The steel wire muscles of the smaller man quivered slightly, his head bent forward. He opened his hands and his claws extended their full inch. “I smell it Johnny. It’s here, I can smell it,” he said and moved to the door.

The large man with the facetted eyes hung the rusty wire strung with rats on his belt. He put one hand to his temple and scanned the room for anything, any sign, any clue that would help them. There was only the disturbed dust trail and it headed to the door. He couldn’t smell anything.

I’m so hungry Johnny, and I can smell it.” There was a frayed edge to his voice. “I’m tired of rats and it hurt me…I want to get it…and kill it…and eat it.”

Overhead, in the shadows, in the rafters, Becky giggled quietly to her self. Today’s game was to get some of the rats that the large speckle-eyed man had on the wire. She generally trapped her own food but she was hungry right now and so was her father; and today was her birthday. She could have anything she wanted on her birthday. Today she was ten.

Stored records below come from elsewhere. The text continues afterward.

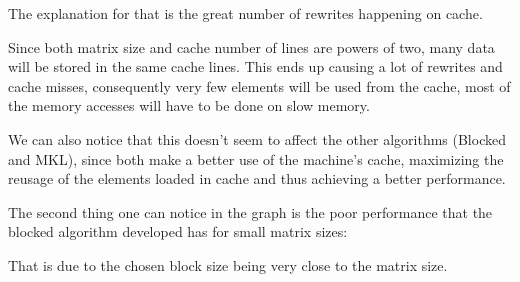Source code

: \documentclass[unicode,11pt,a4paper,oneside,numbers=endperiod,openany]{scrartcl}
\begin{document}
\begin{enumerate}
            The explanation for that is the great number of rewrites happening on cache. 

            Since both matrix size and cache number of lines are powers of two, many data will be stored in the same cache lines. 
            This ends up causing a lot of rewrites and cache misses, consequently very few elements will be used from the cache, most of the memory accesses will have to be done on slow memory.

            We can also notice that this doesn't seem to affect the other algorithms (Blocked and MKL), since both make a better use of the machine's cache, maximizing the reusage of the elements loaded in cache and thus achieving a better performance.

            The second thing one can notice in the graph is the poor performance that the blocked algorithm developed has for small matrix sizes:

            That is due to the chosen block size being very close to the matrix size.


\end{enumerate}
\end{document}
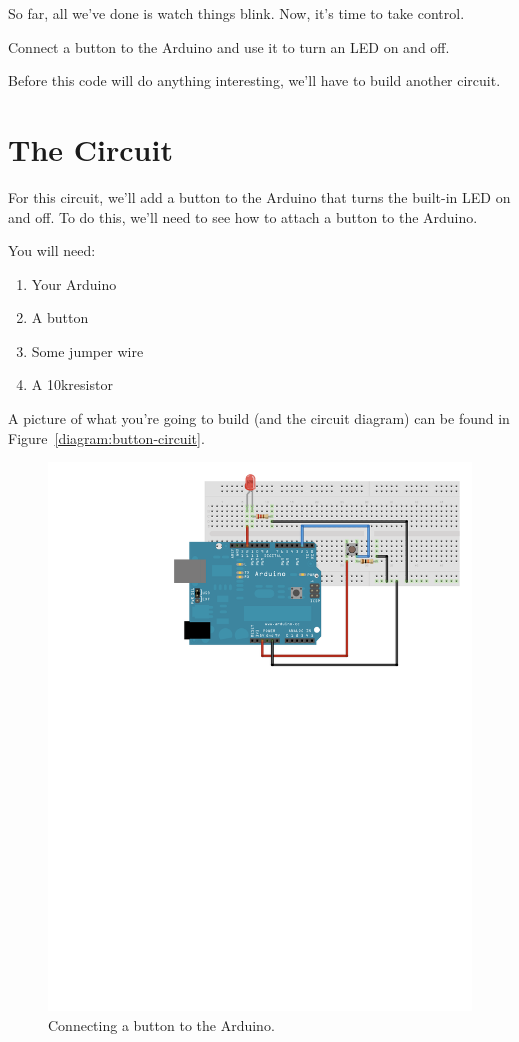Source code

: So far, all we've done is watch things blink. Now, it's time to take control.

\GOALS
Connect a button to the Arduino and use it to turn an LED on and off.

\CODE


Before this code will do anything interesting, we'll have to build another circuit.

\section{The Circuit}
For this circuit, we'll add a button to the Arduino that turns the built-in LED on and off. To do this, we'll need to see how to attach a button to the Arduino.

You will need:
\begin{enumerate}
	\item Your Arduino
	\item A button
	\item Some jumper wire
	\item A 10k\ohm resistor
\end{enumerate}

A picture of what you're going to build (and the circuit diagram) can be found in Figure~\vref{diagram:button-circuit}.

\begin{figure}[h]
  \begin{center}
    \includegraphics[width=0.6\linewidth]{images/ch4-button-circuit}
    \caption{Connecting a button to the Arduino.}
    \label{diagram:ch4-button-circuit}
  \end{center}
\end{figure}

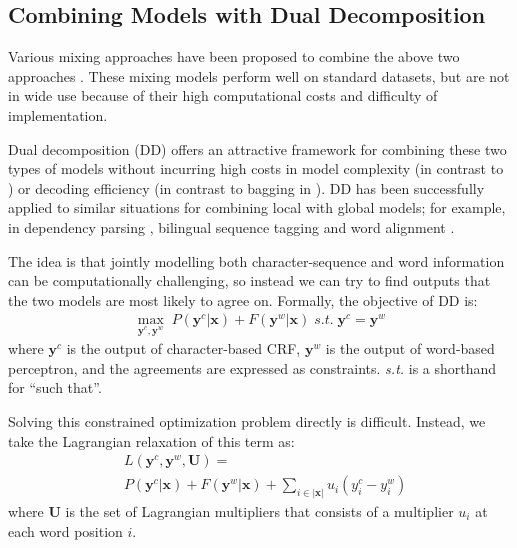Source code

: \subsection{Combining Models with Dual Decomposition} 
Various mixing approaches have been proposed to combine the above two approaches \cite{Wang:2006:SIGHAN,Lin:2009:CICLing,Sun:2009:HLT-NAACL,Sun:2010:COLING,Wang:2010:COLING}. 
These mixing models perform well on standard datasets, but are not in wide use because of their high computational costs and difficulty of implementation.

Dual decomposition (DD) \cite{Rush:2010:EMNLP} offers an attractive framework for combining these two types of models without incurring high costs in model complexity (in contrast to \cite{Sun:2009:HLT-NAACL}) or decoding efficiency (in contrast to bagging in \cite{Wang:2006:SIGHAN,Sun:2010:COLING}). DD has been successfully applied to similar situations for combining local with global models; for example, in dependency parsing \cite{Koo:2010:EMNLP}, bilingual sequence tagging \cite{Wang:2013:ACL} and word alignment \cite{Denero:2011:ACL}.  

The idea is that jointly modelling both character-sequence and word information can be computationally challenging, so instead we can try to find outputs that the two models are most likely to agree on.
Formally, the objective of DD is:
\begin{align}
   \max_{\mathbf{y^\textit{c}}, \mathbf{y^\textit{w}}}  \; P(\mathbf{y^\textit{c}} | \mathbf{x}) + F(\mathbf{y^\textit{w}} | \mathbf{x}) \;  s.t. \; \mathbf{y^\textit{c}} = \mathbf{y^\textit{w}}
\end{align}
\noindent where $\mathbf{y^\textit{c}}$ is the output of character-based CRF, $\mathbf{y^\textit{w}}$ is the output of word-based perceptron, 
and the agreements  are expressed as constraints. \textit{s.t.} is a shorthand for ``such that''.

Solving this constrained optimization problem directly is difficult. 
Instead, we take the Lagrangian relaxation of this term as:
\begin{align}
& L\left(\mathbf{y^\textit{c}}, \mathbf{y^\textit{w}}, \mathbf{U}\right) =  \\ 
& P(\mathbf{y^\textit{c}} | \mathbf{x}) + F(\mathbf{y^\textit{w}} | \mathbf{x}) +  \sum\limits_{i\in |\mathbf{x}|}{u_{i}(y_i^\textit{c}-y_i^\textit{w})}  \nonumber \label{eq:sub}
\end{align}
\noindent where $ \mathbf{U}$ is the set of Lagrangian multipliers that consists of a multiplier $u_i$ at each word position $i$. 

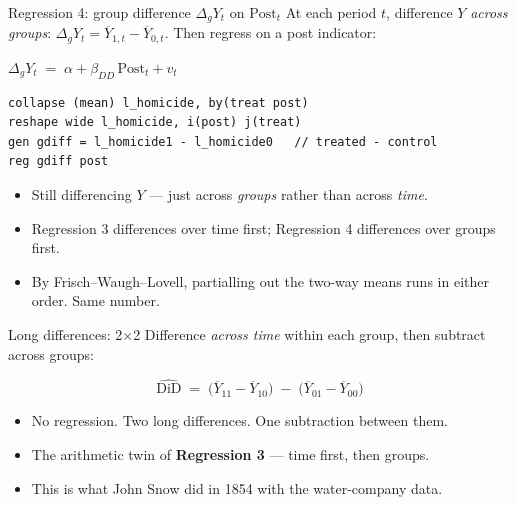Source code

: \documentclass[aspectratio=169,11pt]{beamer}
\begin{document}
\begin{frame}[fragile]{Regression 4: group difference $\Delta_g Y_t$ on $\text{Post}_t$}
\vspace{0.3em}
At each period $t$, difference $Y$ \textit{across groups}: \;$\Delta_g Y_t = \overline{Y}_{1,t} - \overline{Y}_{0,t}$. \;Then regress on a post indicator:
\vspace{0.3em}
\begin{center}
$\Delta_g Y_t \;=\; \alpha + \beta_{DD}\,\text{Post}_t + v_t$
\end{center}
\vspace{0.3em}
\begin{lstlisting}[language={[ANSI]C}]
collapse (mean) l_homicide, by(treat post)
reshape wide l_homicide, i(post) j(treat)
gen gdiff = l_homicide1 - l_homicide0   // treated - control
reg gdiff post
\end{lstlisting}
\vspace{0.2em}
\begin{itemize}\small
  \item Still differencing $Y$ --- just across \textit{groups} rather than across \textit{time}.
  \item Regression 3 differences over time first; Regression 4 differences over groups first.
  \item By Frisch--Waugh--Lovell, partialling out the two-way means runs in either order. \;Same number.
\end{itemize}
\end{frame}

\begin{frame}{Long differences: 2$\times$2}
\vspace{0.5em}
Difference \textit{across time} within each group, then subtract across groups:
\vspace{0.3em}
\begin{center}
\Large
\[
\widehat{\text{DiD}} \;=\; \big(\overline{Y}_{11} - \overline{Y}_{10}\big) \;-\; \big(\overline{Y}_{01} - \overline{Y}_{00}\big)
\]
\end{center}
\vspace{0.3em}
\begin{itemize}\small
  \item No regression. \;Two long differences. \;One subtraction between them.
  \item The arithmetic twin of \textbf{Regression 3} --- time first, then groups.
  \item This is what John Snow did in 1854 with the water-company data.
\end{itemize}
\end{frame}
\end{document}
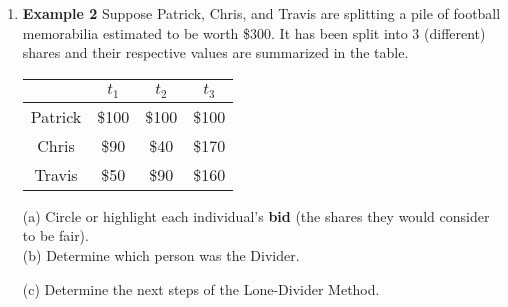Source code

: \documentclass[12pt]{article}
\begin{document}
\begin{enumerate}
\begin{multicols}{2}
(b) Circle or highlight each individual's \textbf{bid} (the shares they would consider to be fair).\\

(c) Determine which person was the Divider.
\end{multicols}
(d) Determine the next steps of the Lone-Divider Method.
\vfill
\item \textbf{Example 2} Suppose Patrick, Chris, and Travis are splitting a pile of football memorabilia estimated to be worth \$300. It has been split into 3 (different) shares and their respective values are summarized in the table.
\begin{multicols}{2}
\begin{tabular}{c||c|c|c}
&$t_1$&$t_2$&$t_3$\\
\hline \hline
Patrick&\$100&\$100&\$100\\
Chris&\$90&\$40&\$170\\
Travis&\$50&\$90&\$160\\
\end{tabular} 

(a) Circle or highlight each individual's \textbf{bid} (the shares they would consider to be fair).\\

(b) Determine which person was the Divider.
\end{multicols}
(c) Determine the next steps of the Lone-Divider Method.
\vfill

\end{enumerate}
\end{document}
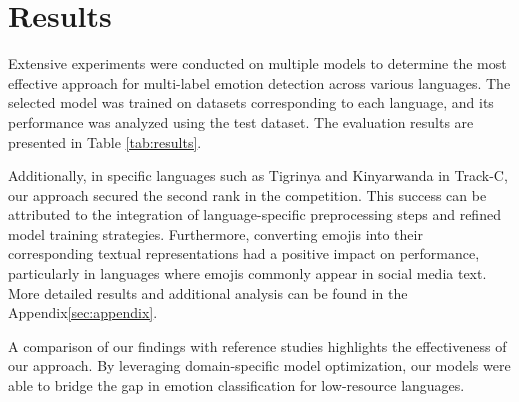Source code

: \section{Results}
Extensive experiments were conducted on multiple models to determine the most effective approach for multi-label emotion detection across various languages. The selected model was trained on datasets corresponding to each language, and its performance was analyzed using the test dataset. The evaluation results are presented in Table \ref{tab:results}.

Additionally, in specific languages such as Tigrinya and Kinyarwanda in Track-C, our approach secured the second rank in the competition. This success can be attributed to the integration of language-specific preprocessing steps and refined model training strategies. Furthermore, converting emojis into their corresponding textual representations had a positive impact on performance, particularly in languages where emojis commonly appear in social media text. More detailed results and additional analysis can be found in the Appendix\ref{sec:appendix}.

A comparison of our findings with reference studies \cite{muhammad2025brighterbridginggaphumanannotated} highlights the effectiveness of our approach. By leveraging domain-specific model optimization, our models were able to bridge the gap in emotion classification for low-resource languages.

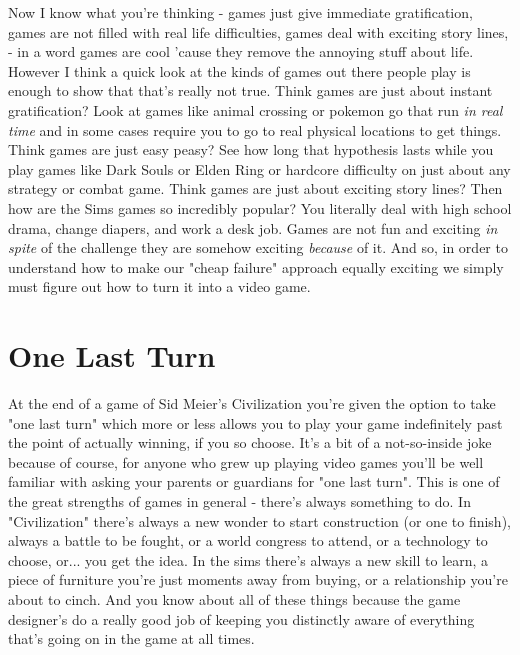 \documentclass[11pt,a5paper]{book}
\begin{document}
Now I know what you're thinking - games just give immediate gratification, games are not filled with real life difficulties, games deal with exciting story lines,   - in a word games are cool 'cause they remove the annoying stuff about life. However I think a quick look at the kinds of games out there people play is enough to show that that's really not true. Think games are just about instant gratification? Look at games like animal crossing or pokemon go that run \textit{in real time} and in some cases require you to go to real physical locations to get things. Think games are just easy peasy? See how long that hypothesis lasts while you play games like Dark Souls or Elden Ring or hardcore difficulty on just about any strategy or combat game. Think games are just about exciting story lines? Then how are the Sims games so incredibly popular? You literally deal with high school drama, change diapers, and work a desk job. Games are not fun and exciting \textit{in spite} of the challenge they are somehow exciting \textit{because} of it. And so, in order to understand how to make our "cheap failure" approach equally exciting we simply must figure out how to turn it into a video game. 

\section{One Last Turn}
At the end of a game of Sid Meier's Civilization you're given the option to take "one last turn" which more or less allows you to play your game indefinitely past the point of actually winning, if you so choose. It's a bit of a not-so-inside joke because of course, for anyone who grew up playing video games you'll be well familiar with asking your parents or guardians for "one last turn". This is one of the great strengths of games in general - there's always something to do. In "Civilization" there's always a new wonder to start construction (or one to finish), always a battle to be fought, or a world congress to attend, or a technology to choose, or... you get the idea. In the sims there's always a new skill to learn, a piece of furniture you're just moments away from buying, or a relationship you're about to cinch. And you know about all of these things because the game designer's do a really good job of keeping you distinctly aware of everything that's going on in the game at all times. 
\newline
\end{document}
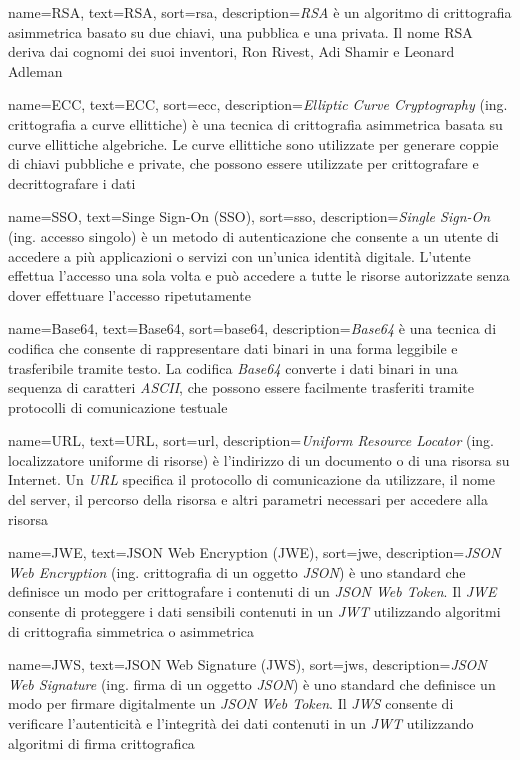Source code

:  {
    name=RSA,
    text=RSA,
    sort=rsa,
    description={\emph{RSA} è un algoritmo di crittografia asimmetrica basato su due chiavi, una pubblica e una privata. Il nome RSA deriva dai cognomi dei suoi inventori, Ron Rivest, Adi Shamir e Leonard Adleman}
}

 {
    name=ECC,
    text=ECC,
    sort=ecc,
    description={\emph{Elliptic Curve Cryptography} (ing. crittografia a curve ellittiche) è una tecnica di crittografia asimmetrica basata su curve ellittiche algebriche. Le curve ellittiche sono utilizzate per generare coppie di chiavi pubbliche e private, che possono essere utilizzate per crittografare e decrittografare i dati}
}

 {
    name=SSO,
    text=Singe Sign-On (SSO),
    sort=sso,
    description={\emph{Single Sign-On} (ing. accesso singolo) è un metodo di autenticazione che consente a un utente di accedere a più applicazioni o servizi con un'unica identità digitale. L'utente effettua l'accesso una sola volta e può accedere a tutte le risorse autorizzate senza dover effettuare l'accesso ripetutamente}
}

 {
    name=Base64,
    text=Base64,
    sort=base64,
    description={\emph{Base64} è una tecnica di codifica che consente di rappresentare dati binari in una forma leggibile e trasferibile tramite testo. La codifica \emph{Base64} converte i dati binari in una sequenza di caratteri \emph{ASCII}, che possono essere facilmente trasferiti tramite protocolli di comunicazione testuale}
}

 {
    name=URL,
    text=URL,
    sort=url,
    description={\emph{Uniform Resource Locator} (ing. localizzatore uniforme di risorse) è l'indirizzo di un documento o di una risorsa su Internet. Un \emph{URL} specifica il protocollo di comunicazione da utilizzare, il nome del server, il percorso della risorsa e altri parametri necessari per accedere alla risorsa}
}

 {
    name=JWE,
    text=JSON Web Encryption (JWE),
    sort=jwe,
    description={\emph{JSON Web Encryption} (ing. crittografia di un oggetto \emph{JSON}) è uno standard che definisce un modo per crittografare i contenuti di un \emph{JSON Web Token}. Il \emph{JWE} consente di proteggere i dati sensibili contenuti in un \emph{JWT} utilizzando algoritmi di crittografia simmetrica o asimmetrica}
}

 {
    name=JWS,
    text=JSON Web Signature (JWS),
    sort=jws,
    description={\emph{JSON Web Signature} (ing. firma di un oggetto \emph{JSON}) è uno standard che definisce un modo per firmare digitalmente un \emph{JSON Web Token}. Il \emph{JWS} consente di verificare l'autenticità e l'integrità dei dati contenuti in un \emph{JWT} utilizzando algoritmi di firma crittografica}
}

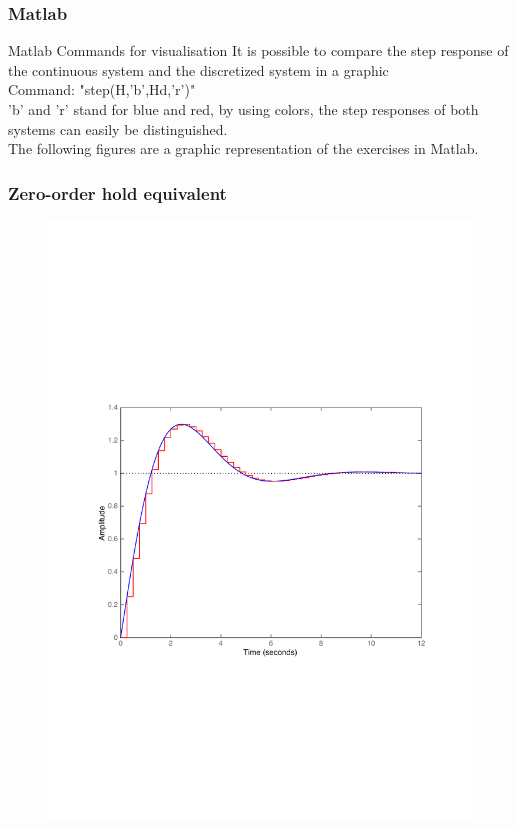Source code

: \begin{frame}
	\frametitle{Matlab}
	\begin{block}{Matlab Commands for visualisation}
		It is possible to compare the step response of the continuous system and the discretized system in a graphic\\
		\vspace{1em}
		Command: "step(H,'b',Hd,'r')"\\
		\vspace{1em}
		'b' and 'r' stand for blue and red, by using colors, the step responses of both systems can easily be distinguished.\\
		\vspace{1em}
		The following figures are a graphic representation of the exercises in Matlab.
	\end{block}
\end{frame}

\begin{frame}
	\frametitle{Zero-order hold equivalent}
	\vspace{-0.7em}
	\begin{figure}
		\centering
		\includegraphics[width=0.85\linewidth]{vb1}
	\end{figure}
\end{frame}

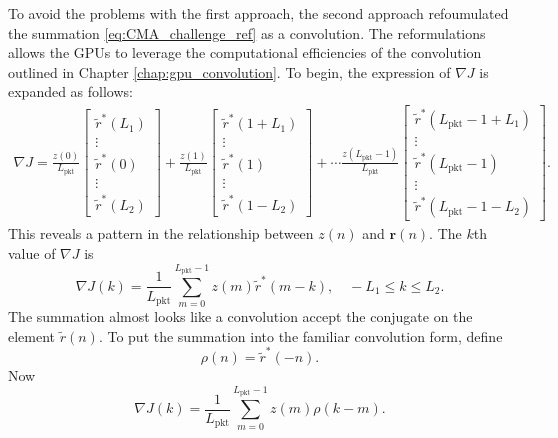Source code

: To avoid the problems with the first approach, the second approach refoumulated the summation \eqref{eq:CMA_challenge_ref} as a convolution.
The reformulations allows the GPUs to leverage the computational efficiencies of the convolution outlined in Chapter \ref{chap:gpu_convolution}.
To begin, the expression of $\nabla J$ is expanded as follows:
\begin{multline}
\nabla J
	= 
	\frac{z(0)}{L_\text{pkt}}
		\begin{bmatrix} \tilde{r}^\ast(L_1) \\ \vdots \\ \tilde{r}^\ast(0) \\ \vdots \\ \tilde{r}^\ast(L_2) \end{bmatrix} +
	\frac{z(1)}{L_\text{pkt}}
		\begin{bmatrix} \tilde{r}^\ast(1+L_1) \\ \vdots \\ \tilde{r}^\ast(1) \\ \vdots \\ \tilde{r}^\ast(1-L_2) \end{bmatrix} + \cdots
	\frac{z(L_\text{pkt}-1)}{L_\text{pkt}}
		\begin{bmatrix} \tilde{r}^\ast(L_\text{pkt}-1+L_1) \\ \vdots \\ \tilde{r}^\ast(L_\text{pkt}-1) \\ \vdots \\ \tilde{r}^\ast(L_\text{pkt}-1-L_2) \end{bmatrix}.
\label{eq:delJ_writeoutr}
\end{multline}
This reveals a pattern in the relationship between $z(n)$ and $\mathbf{r}(n)$.
The $k$th value of $\nabla J$ is
\begin{equation}
\nabla J(k) = \frac{1}{L_\text{pkt}} \sum^{L_\text{pkt}-1}_{m=0}  z(m) \tilde{r}^\ast(m-k), \quad -L_1 \leq k \leq L_2.
\label{eq:delJ_direct_way}
\end{equation}
The summation almost looks like a convolution accept the conjugate on the element $\tilde{r}(n)$.
To put the summation into the familiar convolution form, define
\begin{equation}
\rho(n) = \tilde{r}^\ast(-n).
\end{equation}
Now
\begin{equation}
\nabla J(k) = \frac{1}{L_\text{pkt}} \sum^{L_\text{pkt}-1}_{m=0}  z(m) \rho(k-m).
\label{eq:CMA_delJ_rice_reformed}
\end{equation}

Behind the door was Becky’s dog; a small metal military surplus monster that hovered a couple of feet off the ground. Its blades were extended and spinning and its static discharge pod was fully charged. It sounded like a purring cat as it waited in the dark.

“Open the door, Puppy,” said the large man with the faceted eyes.

Becky mouthed the words to Happy Birthday and her smile broadened as she watched the small man reach for the handle of the door. She was quiet and still as she sang soundlessly. She didn’t want to spoil the surprise.

The small man with the clawed hands turned the handle and pulled open the door.

When the commotion stopped she climbed down from the rafters and picked up the wire. Carrying the string of rats, she followed the trail of blood to the hole in the wall where the 2 men had first come in. She looked outside for the men and for her dog but saw neither. She shrugged her shoulders and thought,”The dog will find his way home, he always does”. Then she headed out, toward the trees, toward home, to show her father her birthday present.